The story follows Philip, (Simon Bird) a Philology lecturer, who through his ever-compulsively compliant nature manages to reap havoc amongst his peers, as he simply can’t do right for doing right.

Credit Tristram Kenton

Fans of Bird should enjoy seeing him (basically typecast) as Philip, who bumbles his way through the life, devoid of emotional intelligence, but packed full of politeness. First managing to cause an accidental death, casually alienating his fiancée, before proving too meagre to shun the advances of another woman.

Bird’s Friday Night Dinner co-star, Tom Rosenthal, provides the perfect buoyancy to Bird’s dithering Philip, in the form of the character Don. Charlotte Rictchie has some good moments playing opposite our ‘hero’ as his side-lined Fiancée and Lily Cole creates an amusing temptress – with an interesting accent.
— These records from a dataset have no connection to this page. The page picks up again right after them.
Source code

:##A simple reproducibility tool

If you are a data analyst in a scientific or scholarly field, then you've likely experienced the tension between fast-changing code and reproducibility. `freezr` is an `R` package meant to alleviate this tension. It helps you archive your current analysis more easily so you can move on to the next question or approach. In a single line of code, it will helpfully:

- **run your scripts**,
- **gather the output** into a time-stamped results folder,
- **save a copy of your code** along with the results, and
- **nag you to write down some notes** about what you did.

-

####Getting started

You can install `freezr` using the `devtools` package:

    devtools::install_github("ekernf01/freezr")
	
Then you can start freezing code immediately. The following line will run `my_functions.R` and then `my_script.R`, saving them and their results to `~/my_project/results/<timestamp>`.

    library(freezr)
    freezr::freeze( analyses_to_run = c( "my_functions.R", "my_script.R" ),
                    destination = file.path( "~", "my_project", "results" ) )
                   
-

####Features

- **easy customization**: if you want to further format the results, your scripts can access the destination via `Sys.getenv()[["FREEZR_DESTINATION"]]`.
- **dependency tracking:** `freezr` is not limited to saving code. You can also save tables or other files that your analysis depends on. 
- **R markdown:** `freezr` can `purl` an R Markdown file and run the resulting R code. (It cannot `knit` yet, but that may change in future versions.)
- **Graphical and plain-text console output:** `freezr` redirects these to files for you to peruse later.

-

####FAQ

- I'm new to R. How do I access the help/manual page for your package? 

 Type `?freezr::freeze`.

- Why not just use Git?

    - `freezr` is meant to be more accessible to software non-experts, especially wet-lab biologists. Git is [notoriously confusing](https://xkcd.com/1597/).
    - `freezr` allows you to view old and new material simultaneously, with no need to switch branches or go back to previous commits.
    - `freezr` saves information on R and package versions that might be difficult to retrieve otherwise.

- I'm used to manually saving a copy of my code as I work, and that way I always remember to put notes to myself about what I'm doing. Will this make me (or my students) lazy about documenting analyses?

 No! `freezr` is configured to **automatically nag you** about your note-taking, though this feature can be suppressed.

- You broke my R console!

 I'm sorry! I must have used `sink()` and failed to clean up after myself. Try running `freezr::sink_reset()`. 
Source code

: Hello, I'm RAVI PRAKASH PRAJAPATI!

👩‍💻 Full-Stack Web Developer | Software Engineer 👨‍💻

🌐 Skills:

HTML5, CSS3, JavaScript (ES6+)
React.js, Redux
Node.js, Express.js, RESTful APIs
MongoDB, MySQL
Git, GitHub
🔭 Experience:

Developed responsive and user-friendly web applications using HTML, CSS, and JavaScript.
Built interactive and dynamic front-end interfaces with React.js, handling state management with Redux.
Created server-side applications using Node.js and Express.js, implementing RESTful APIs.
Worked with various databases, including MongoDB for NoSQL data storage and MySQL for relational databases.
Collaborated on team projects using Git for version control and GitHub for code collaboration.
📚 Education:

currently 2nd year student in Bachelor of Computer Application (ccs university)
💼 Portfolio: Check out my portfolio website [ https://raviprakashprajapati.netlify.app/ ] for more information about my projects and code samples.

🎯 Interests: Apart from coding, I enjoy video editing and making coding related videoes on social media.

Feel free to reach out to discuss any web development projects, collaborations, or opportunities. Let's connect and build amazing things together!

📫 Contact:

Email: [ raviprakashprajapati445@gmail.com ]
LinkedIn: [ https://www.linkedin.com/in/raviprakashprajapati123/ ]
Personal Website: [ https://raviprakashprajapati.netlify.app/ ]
While Matt Berry, despite his loud ensemble, is far subtler in his delivery of a vile and famous novelist, than we’re used to seeing in his role as TV’s Toast of London.

Credit Tristram Kenton

In all this is still a play worth seeing, especially for those who are unfamiliar with both Hampton and The Philanthropist. The central notions of selfish, wealthy, unmoved characters who are unaffected by the horrors of the outside world will unfortunately resonate with today’s audience. Who might also find some of the play’s context eerily recognisable in between the laughs.